My old friend Sandy Gross was showing off his latest and most expensive speaker, the Triton Reference ($8,500/pair). Considering his Triton One Tower was a bargain at just under $5k, I was expecting a lot for the extra $3,500 and I have to say I was not disappointed. It had an impressive bottom end, smooth mids and a clean top end. No splash, good depth (but I would have liked a deeper sound stage) and good overall tonal balance.

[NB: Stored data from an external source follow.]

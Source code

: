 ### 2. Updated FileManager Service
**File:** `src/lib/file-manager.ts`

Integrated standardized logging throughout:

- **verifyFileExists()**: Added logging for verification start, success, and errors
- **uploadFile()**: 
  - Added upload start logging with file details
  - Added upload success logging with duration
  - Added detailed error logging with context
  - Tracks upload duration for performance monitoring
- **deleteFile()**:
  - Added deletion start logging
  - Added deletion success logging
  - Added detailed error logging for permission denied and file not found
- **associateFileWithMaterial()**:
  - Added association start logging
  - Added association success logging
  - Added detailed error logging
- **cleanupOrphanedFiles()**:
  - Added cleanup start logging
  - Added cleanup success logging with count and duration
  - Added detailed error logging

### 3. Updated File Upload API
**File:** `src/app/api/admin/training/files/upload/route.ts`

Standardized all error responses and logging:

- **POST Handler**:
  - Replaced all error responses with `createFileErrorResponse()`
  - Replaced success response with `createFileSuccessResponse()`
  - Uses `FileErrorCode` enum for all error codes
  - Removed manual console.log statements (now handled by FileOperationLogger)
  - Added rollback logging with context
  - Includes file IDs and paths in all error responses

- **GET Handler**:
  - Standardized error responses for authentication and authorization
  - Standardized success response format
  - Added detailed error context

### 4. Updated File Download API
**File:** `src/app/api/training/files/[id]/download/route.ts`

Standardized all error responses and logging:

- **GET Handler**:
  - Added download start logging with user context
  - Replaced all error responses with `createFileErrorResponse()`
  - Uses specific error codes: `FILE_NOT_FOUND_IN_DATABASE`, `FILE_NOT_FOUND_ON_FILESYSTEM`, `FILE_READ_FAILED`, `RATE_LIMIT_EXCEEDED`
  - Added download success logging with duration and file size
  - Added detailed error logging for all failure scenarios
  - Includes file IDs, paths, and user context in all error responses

When he switched to a choral recording, the overall smoothness of the voices stood out. Impressive sound but the big question is whether it is worth the extra $3,500 over the Triton One. For me, I would rather have a pair of Triton Ones and spend the difference on supporting equipment. But hey, that is just my opinion. If you have the extra money and think you need the extra low end or you have an extremely large room, then the difference may make sense.


Dayton Audio

I am very familiar with Dayton Audio, but I always thought it was simply the private label line for Parts Express because that is the only company that sells the line of drivers. They were showing their CBT-24, a rather bizarre looking thin tower loudspeaker that arches back. CBT stands for Constant Bandwidth Transducer. It uses 24 3-1/2″ Aluminum Cone Full-Range Drivers set up in groups of eight. The bottom eight are full range, the next eight are damped down 3.5db, and the top eight are damped down 8db to reduce bounce off the ceiling.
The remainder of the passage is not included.